HUTCHMED (China) Limited announced that new and updated data from several studies of compounds discovered by HUTCHMED will be presented at the upcoming American Association of Cancer Research ("AACR") Annual Meeting 2024, taking place on April 5-10, 2024 in San Diego, California. Initial preclinical data will be presented for HMPL-506, a novel, highly potent and differentiated menin-MLL inhibitor for the treatment of certain types of acute leukemia. Compared with five other menin inhibitors in clinical development, HMPL-506 showed the stronger inhibitory potency in MLL-rearranged and NPM1 mutant leukemia cell line models.

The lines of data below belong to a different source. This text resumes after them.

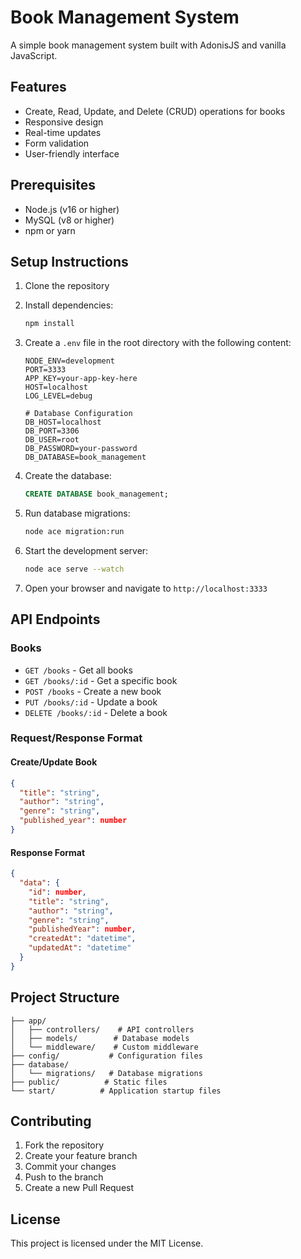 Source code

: # Book Management System

A simple book management system built with AdonisJS and vanilla JavaScript.

## Features

- Create, Read, Update, and Delete (CRUD) operations for books
- Responsive design
- Real-time updates
- Form validation
- User-friendly interface

## Prerequisites

- Node.js (v16 or higher)
- MySQL (v8 or higher)
- npm or yarn

## Setup Instructions

1. Clone the repository
2. Install dependencies:
   ```bash
   npm install
   ```

3. Create a `.env` file in the root directory with the following content:
   ```
   NODE_ENV=development
   PORT=3333
   APP_KEY=your-app-key-here
   HOST=localhost
   LOG_LEVEL=debug

   # Database Configuration
   DB_HOST=localhost
   DB_PORT=3306
   DB_USER=root
   DB_PASSWORD=your-password
   DB_DATABASE=book_management
   ```

4. Create the database:
   ```sql
   CREATE DATABASE book_management;
   ```

5. Run database migrations:
   ```bash
   node ace migration:run
   ```

6. Start the development server:
   ```bash
   node ace serve --watch
   ```

7. Open your browser and navigate to `http://localhost:3333`

## API Endpoints

### Books

- `GET /books` - Get all books
- `GET /books/:id` - Get a specific book
- `POST /books` - Create a new book
- `PUT /books/:id` - Update a book
- `DELETE /books/:id` - Delete a book

### Request/Response Format

#### Create/Update Book
```json
{
  "title": "string",
  "author": "string",
  "genre": "string",
  "published_year": number
}
```

#### Response Format
```json
{
  "data": {
    "id": number,
    "title": "string",
    "author": "string",
    "genre": "string",
    "publishedYear": number,
    "createdAt": "datetime",
    "updatedAt": "datetime"
  }
}
```

## Project Structure

```
├── app/
│   ├── controllers/    # API controllers
│   ├── models/        # Database models
│   └── middleware/    # Custom middleware
├── config/           # Configuration files
├── database/
│   └── migrations/   # Database migrations
├── public/          # Static files
└── start/          # Application startup files
```

## Contributing

1. Fork the repository
2. Create your feature branch
3. Commit your changes
4. Push to the branch
5. Create a new Pull Request

## License

This project is licensed under the MIT License.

Furthermore, HMPL-506 in combination with azacytidine, venetoclax or gilteritinib synergistically improved the anti-tumor effect against MLL-rearranged leukemias both in vitro and in vivo. The investigational drug candidate displayed favorable pharmacokinetic profiles, high selectivity and low risk of cardiac toxicity. A Phase I study of HMPL-506 is planned for the second half of 2024.

Initial preclinical data will also be presented for HMPL-A067 (HMA800067), a novel CD38-targeting antibody-drug conjugate (ADC) in which daratumumab was conjugated with cytotoxic payload Monomethyl auristatin E (MMAE) via a novel linker. It demonstrated significant superior anti-tumor activity to daratumumab, including in several B-cell malignancies models with resistance to daratumumab treatment. Other presentations include preclinical data on the ERK 1/2 inhibitor, HMPL-295; early clinical data on the Syk inhibitor, sovleplenib, in lymphoma patients; additional clinical data from global studies of VEGFR inhibitor, fruquintinib, and MET inhibitor, savolitinib; and several investigator-initiated studies of fruquintinib and VEGFR/CSF-1R/FGFR inhibitor, surufatinib.